Appeal from a judgment of the Supreme Court (McDermott, J.), entered August 28, 1986 in Albany County, which granted petitioner’s application, in a proceeding pursuant to CPLR article 78, to annul a determination of respondent Commissioner of Education denying petitioner’s request that she be paid one day’s salary for the day she attended a disciplinary hearing.
At issue on this appeal is whether it was irrational for respondent Commissioner of Education to determine that petitioner, a tenured teacher who requested a hearing pursuant to Education Law § 3020-a on charges brought against her by her building principal, was not entitled to be paid for the day she was absent from work to attend the hearing. Supreme Court held that the Commissioner’s determination was irrational and directed respondent Board of Education of the Maine-Endwell Central School District (hereinafter the Board) to pay one day’s salary to petitioner for the day she was absent to attend the hearing. This appeal by the Commissioner and the Board ensued. We affirm Supreme Court’s judgment.
The Commissioner concluded that any right that petitioner might have to receive her salary while absent from her assigned duties in order to attend the disciplinary hearing must be based upon either a statutory or contractual provision. Since the relevant collective bargaining agreement contains no provision concerning leave for attending disciplinary hearings, the parties have focused their attention on Education Law § 3020-a, entitled "Hearing procedures and penalties”. The Commissioner concluded that since the statute contained no express provision for paid leave while attending a disciplinary hearing, petitioner was not entitled to be paid for the day she was absent. On this appeal, the Commissioner maintains that the statute is, at most, ambiguous and, therefore, the courts must defer to his reasonable interpretation of *692the statute (see, Matter of Schweiss v Ambach, 98 AD2d 148, affd 63 NY2d 835).

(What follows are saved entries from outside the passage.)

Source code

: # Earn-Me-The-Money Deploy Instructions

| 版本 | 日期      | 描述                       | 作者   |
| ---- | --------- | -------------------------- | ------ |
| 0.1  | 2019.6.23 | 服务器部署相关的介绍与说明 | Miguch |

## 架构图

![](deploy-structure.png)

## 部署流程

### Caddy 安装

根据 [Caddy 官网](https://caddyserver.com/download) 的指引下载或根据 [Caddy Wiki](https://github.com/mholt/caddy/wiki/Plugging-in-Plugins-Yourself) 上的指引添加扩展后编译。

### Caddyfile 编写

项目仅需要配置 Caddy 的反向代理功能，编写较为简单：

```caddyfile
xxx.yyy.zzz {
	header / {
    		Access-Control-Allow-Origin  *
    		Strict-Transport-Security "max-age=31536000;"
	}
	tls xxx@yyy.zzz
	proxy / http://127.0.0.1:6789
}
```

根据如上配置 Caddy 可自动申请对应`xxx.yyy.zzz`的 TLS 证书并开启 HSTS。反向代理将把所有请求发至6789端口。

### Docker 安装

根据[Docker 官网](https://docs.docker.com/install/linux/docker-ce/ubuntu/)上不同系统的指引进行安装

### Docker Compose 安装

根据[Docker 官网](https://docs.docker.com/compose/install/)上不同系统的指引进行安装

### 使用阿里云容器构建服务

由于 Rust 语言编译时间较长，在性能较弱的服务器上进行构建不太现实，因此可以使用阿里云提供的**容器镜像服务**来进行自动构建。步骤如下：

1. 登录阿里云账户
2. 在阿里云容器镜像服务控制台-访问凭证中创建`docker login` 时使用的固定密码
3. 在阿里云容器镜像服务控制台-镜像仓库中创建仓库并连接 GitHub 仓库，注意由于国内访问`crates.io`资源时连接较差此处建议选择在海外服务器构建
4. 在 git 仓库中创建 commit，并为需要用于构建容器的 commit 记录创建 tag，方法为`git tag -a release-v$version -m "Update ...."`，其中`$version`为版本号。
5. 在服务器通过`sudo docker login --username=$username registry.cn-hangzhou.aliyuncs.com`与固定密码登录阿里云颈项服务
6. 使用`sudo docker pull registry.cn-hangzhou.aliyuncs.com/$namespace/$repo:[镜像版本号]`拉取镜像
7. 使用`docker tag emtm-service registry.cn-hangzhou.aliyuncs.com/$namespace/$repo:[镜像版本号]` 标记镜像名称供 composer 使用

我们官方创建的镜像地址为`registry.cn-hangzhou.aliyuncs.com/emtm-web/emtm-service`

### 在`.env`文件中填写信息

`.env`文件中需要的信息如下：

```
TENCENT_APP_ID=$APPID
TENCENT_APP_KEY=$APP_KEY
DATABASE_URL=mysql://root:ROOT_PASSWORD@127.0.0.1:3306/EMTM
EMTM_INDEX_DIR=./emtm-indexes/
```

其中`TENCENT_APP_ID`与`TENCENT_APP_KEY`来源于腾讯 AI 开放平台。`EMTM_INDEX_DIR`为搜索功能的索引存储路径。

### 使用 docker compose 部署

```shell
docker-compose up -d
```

In Matter of Jerry v Board of Educ. (35 NY2d 534), the Court of Appeals held that a board of education could not withhold the compensation of a tenured teacher during the period of suspension authorized by Education Law § 3020-a. Since petitioner was not suspended, the Commissioner concluded that the holding in Jerry had no bearing on this case. We disagree. In Jerry, the court found that a teacher’s right to compensation was such that "it cannot be taken away from him [or her] except pursuant to explicit statutory authorization” (supra, at 541-542), thereby casting considerable doubt on the Commissioner’s contrasting analysis herein which required explicit statutory authorization for continued compensation. It is also significant that the court in Jerry found a substantive right to compensation during the period of suspension despite the absence of any specific provision therefor in the statute. Thus, we find little force in the Commissioner’s argument that in view of the absence of any specific provision in the statute for compensation while a teacher attends a disciplinary hearing, the statute must be literally construed as not providing for such compensation. But most compelling is that, pursuant to the Court of Appeals interpretation of Education Law § 3020-a in Jerry, a suspended teacher must be paid while attending a disciplinary hearing, and we find it irrational to interpret the same statute as authorizing harsher treatment for a teacher who has not been suspended (presumably because the charges are not so grave as to justify suspension). The case of Matter of Adlerstein v Board of Educ. (64 NY2d 90), which held that a suspended tenured teacher can be required to perform nonteaching assignments, does not, as the Commissioner claims, support the challenged determination. Accordingly, we agree with Supreme Court that the Commissioner’s determination must be annulled.
Judgment affirmed, with costs. Main, J. P., Casey and Weiss, JJ., concur.